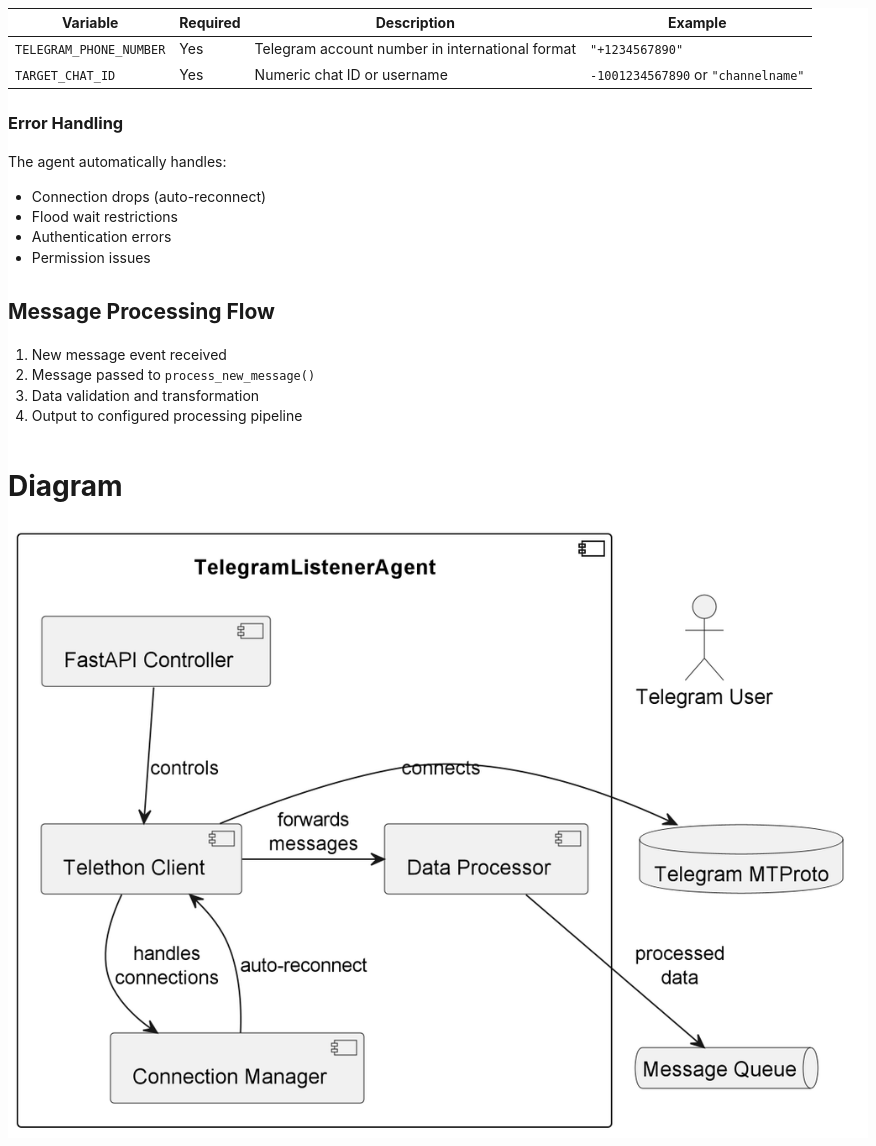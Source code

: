 | Variable | Required | Description | Example |
|----------|----------|-------------|---------|
| `TELEGRAM_PHONE_NUMBER` | Yes | Telegram account number in international format | `"+1234567890"` |
| `TARGET_CHAT_ID` | Yes | Numeric chat ID or username | `-1001234567890` or `"channelname"` |

### Error Handling
The agent automatically handles:
- Connection drops (auto-reconnect)
- Flood wait restrictions
- Authentication errors
- Permission issues

## Message Processing Flow
1. New message event received
2. Message passed to `process_new_message()`
3. Data validation and transformation
4. Output to configured processing pipeline

# Diagram

![telegram_listener_agent.png](images/diagrams/telegram_listener_agent.png)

________________________________________

→ Assigned task:
Both ends included, copy word for word the lines from the top of the entries above through the line with "3. Data validation and transformation". No pictures.

→ Worked solution:
Source code

: | Variable | Required | Description | Example |
|----------|----------|-------------|---------|
| `TELEGRAM_PHONE_NUMBER` | Yes | Telegram account number in international format | `"+1234567890"` |
| `TARGET_CHAT_ID` | Yes | Numeric chat ID or username | `-1001234567890` or `"channelname"` |

### Error Handling
The agent automatically handles:
- Connection drops (auto-reconnect)
- Flood wait restrictions
- Authentication errors
- Permission issues

## Message Processing Flow
1. New message event received
2. Message passed to `process_new_message()`
3. Data validation and transformation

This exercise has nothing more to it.